== Entries shown

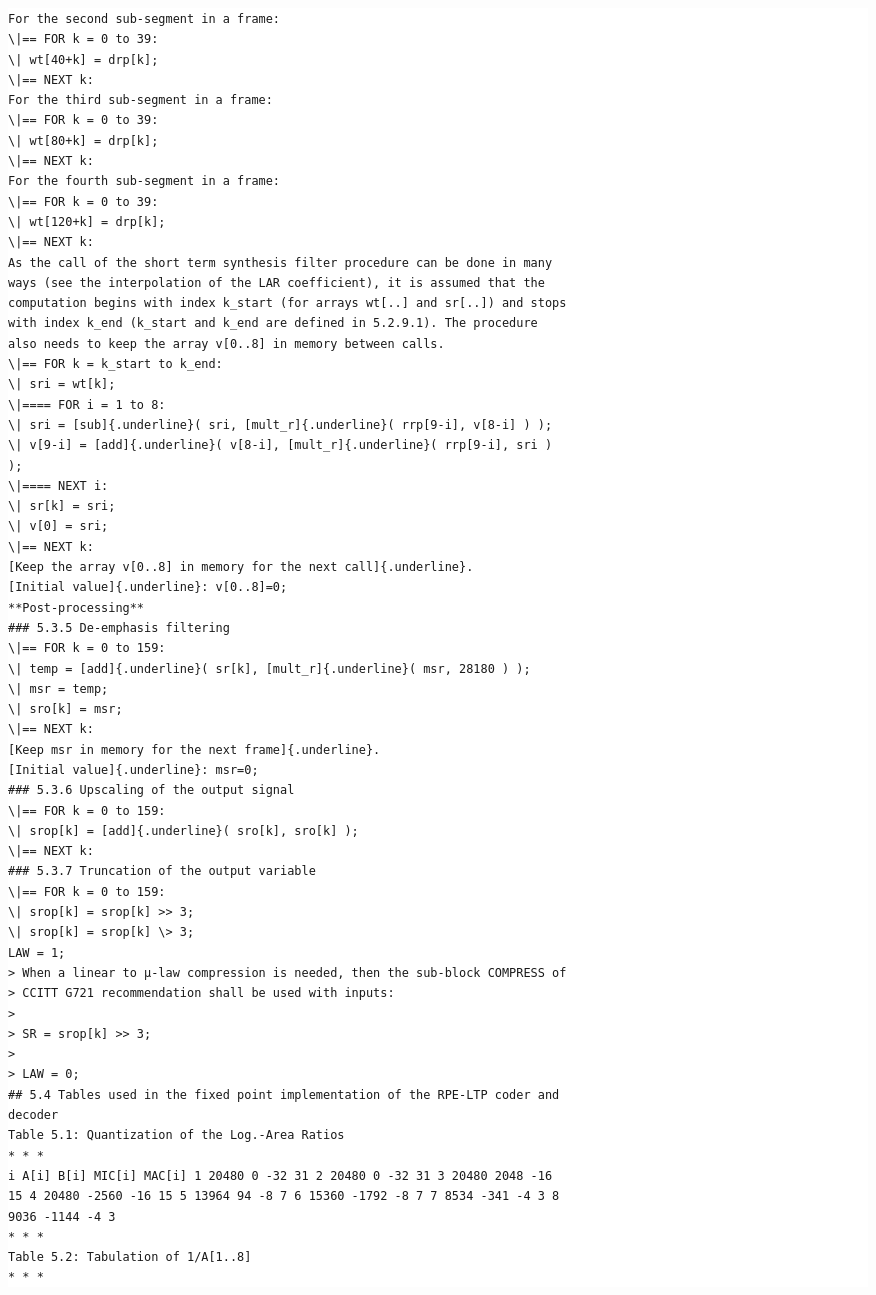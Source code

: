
```{=html}
For the second sub‑segment in a frame:
\|== FOR k = 0 to 39:
\| wt[40+k] = drp[k];
\|== NEXT k:
For the third sub‑segment in a frame:
\|== FOR k = 0 to 39:
\| wt[80+k] = drp[k];
\|== NEXT k:
For the fourth sub‑segment in a frame:
\|== FOR k = 0 to 39:
\| wt[120+k] = drp[k];
\|== NEXT k:
As the call of the short term synthesis filter procedure can be done in many
ways (see the interpolation of the LAR coefficient), it is assumed that the
computation begins with index k_start (for arrays wt[..] and sr[..]) and stops
with index k_end (k_start and k_end are defined in 5.2.9.1). The procedure
also needs to keep the array v[0..8] in memory between calls.
\|== FOR k = k_start to k_end:
\| sri = wt[k];
\|==== FOR i = 1 to 8:
\| sri = [sub]{.underline}( sri, [mult_r]{.underline}( rrp[9-i], v[8-i] ) );
\| v[9-i] = [add]{.underline}( v[8-i], [mult_r]{.underline}( rrp[9-i], sri )
);
\|==== NEXT i:
\| sr[k] = sri;
\| v[0] = sri;
\|== NEXT k:
[Keep the array v[0..8] in memory for the next call]{.underline}.
[Initial value]{.underline}: v[0..8]=0;
**Post‑processing**
### 5.3.5 De‑emphasis filtering
\|== FOR k = 0 to 159:
\| temp = [add]{.underline}( sr[k], [mult_r]{.underline}( msr, 28180 ) );
\| msr = temp;
\| sro[k] = msr;
\|== NEXT k:
[Keep msr in memory for the next frame]{.underline}.
[Initial value]{.underline}: msr=0;
### 5.3.6 Upscaling of the output signal
\|== FOR k = 0 to 159:
\| srop[k] = [add]{.underline}( sro[k], sro[k] );
\|== NEXT k:
### 5.3.7 Truncation of the output variable
\|== FOR k = 0 to 159:
\| srop[k] = srop[k] >> 3;
\| srop[k] = srop[k] \> 3;
LAW = 1;
> When a linear to μ‑law compression is needed, then the sub‑block COMPRESS of
> CCITT G721 recommendation shall be used with inputs:
>
> SR = srop[k] >> 3;
>
> LAW = 0;
## 5.4 Tables used in the fixed point implementation of the RPE‑LTP coder and
decoder
Table 5.1: Quantization of the Log.‑Area Ratios
* * *
i A[i] B[i] MIC[i] MAC[i] 1 20480 0 ‑32 31 2 20480 0 ‑32 31 3 20480 2048 ‑16
15 4 20480 ‑2560 ‑16 15 5 13964 94 ‑8 7 6 15360 ‑1792 ‑8 7 7 8534 ‑341 ‑4 3 8
9036 ‑1144 ‑4 3
* * *
Table 5.2: Tabulation of 1/A[1..8]
* * *
```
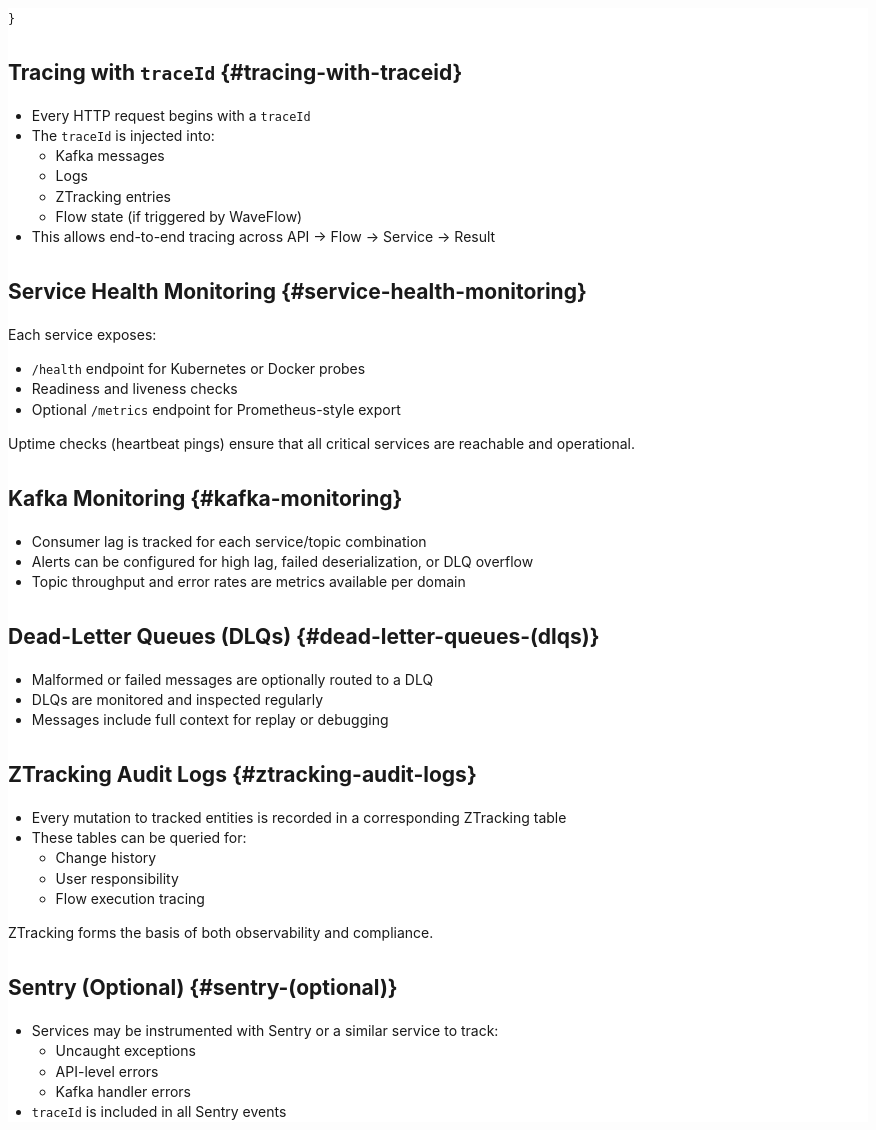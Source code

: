 `}`

## **Tracing with `traceId`** {#tracing-with-traceid}

* Every HTTP request begins with a `traceId`  
* The `traceId` is injected into:  
  * Kafka messages  
  * Logs  
  * ZTracking entries  
  * Flow state (if triggered by WaveFlow)  
* This allows end-to-end tracing across API → Flow → Service → Result

## **Service Health Monitoring** {#service-health-monitoring}

Each service exposes:

* `/health` endpoint for Kubernetes or Docker probes  
* Readiness and liveness checks  
* Optional `/metrics` endpoint for Prometheus-style export

Uptime checks (heartbeat pings) ensure that all critical services are reachable and operational.

## **Kafka Monitoring** {#kafka-monitoring}

* Consumer lag is tracked for each service/topic combination  
* Alerts can be configured for high lag, failed deserialization, or DLQ overflow  
* Topic throughput and error rates are metrics available per domain

## **Dead-Letter Queues (DLQs)** {#dead-letter-queues-(dlqs)}

* Malformed or failed messages are optionally routed to a DLQ  
* DLQs are monitored and inspected regularly  
* Messages include full context for replay or debugging

## **ZTracking Audit Logs** {#ztracking-audit-logs}

* Every mutation to tracked entities is recorded in a corresponding ZTracking table  
* These tables can be queried for:  
  * Change history  
  * User responsibility  
  * Flow execution tracing

ZTracking forms the basis of both observability and compliance.

## **Sentry (Optional)** {#sentry-(optional)}

* Services may be instrumented with Sentry or a similar service to track:  
  * Uncaught exceptions  
  * API-level errors  
  * Kafka handler errors  
* `traceId` is included in all Sentry events
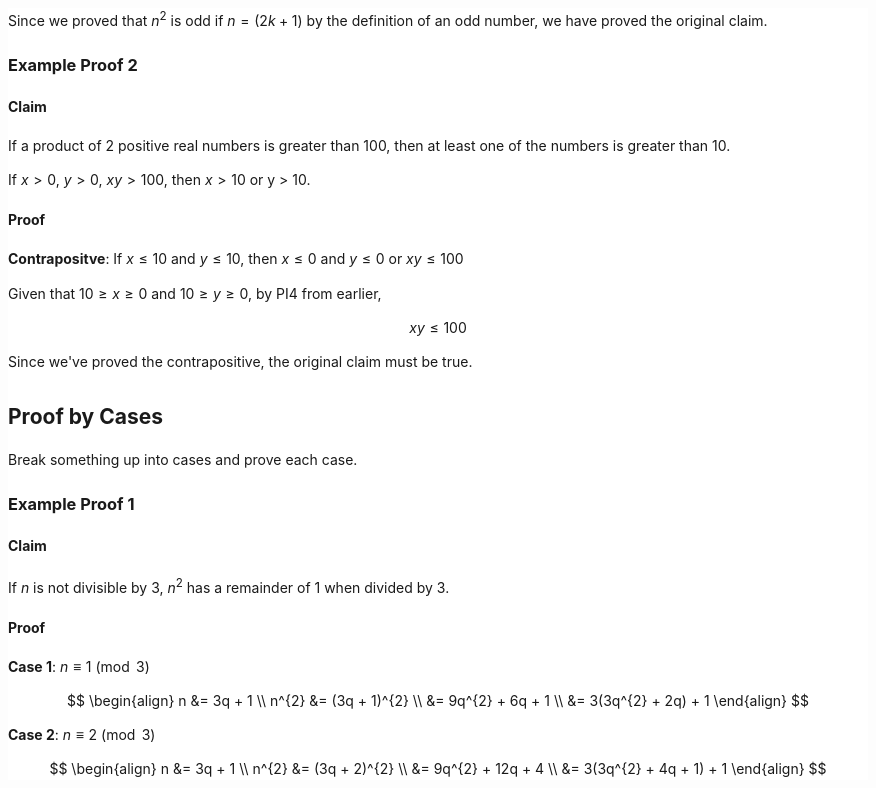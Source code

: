 Since we proved that $n^{2}$ is odd if $n = (2k+1)$ by the definition of an odd number, we have proved the original claim.

### Example Proof 2

#### Claim

If a product of 2 positive real numbers is greater than 100, then at least one of the numbers is greater than 10.

If $x > 0$, $y > 0$, $xy > 100$, then $x > 10$ or y > 10.

#### Proof

**Contrapositve**: If $x \leq 10$ and $y \leq 10$, then $x \leq 0$ and $y \leq 0$ or $xy \leq 100$

Given that $10 \geq x \geq 0$ and $10 \geq y \geq 0$, by PI4 from earlier, 

$$
xy \leq 100
$$

Since we've proved the contrapositive, the original claim must be true.

## Proof by Cases

Break something up into cases and prove each case.

### Example Proof 1

#### Claim

If $n$ is not divisible by 3, $n^{2}$ has a remainder of 1 when divided by 3.

#### Proof

**Case 1**: $n \equiv 1 \pmod 3$

$$
\begin{align}
n &= 3q + 1 \\
n^{2} &= (3q + 1)^{2} \\
&= 9q^{2} + 6q + 1 \\
&= 3(3q^{2} + 2q) + 1
\end{align}
$$


**Case 2**: $n \equiv 2 \pmod 3$

$$
\begin{align}
n &= 3q + 1 \\
n^{2} &= (3q + 2)^{2} \\
&= 9q^{2} + 12q + 4 \\
&= 3(3q^{2} + 4q + 1) + 1
\end{align}
$$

====

* _Exercise description_
In the data above, which lines have "traceId"? Report each of them.

* _Worked solution_
## **Tracing with `traceId`** {#tracing-with-traceid}
* Every HTTP request begins with a `traceId`  
* The `traceId` is injected into:  
* `traceId` is included in all Sentry events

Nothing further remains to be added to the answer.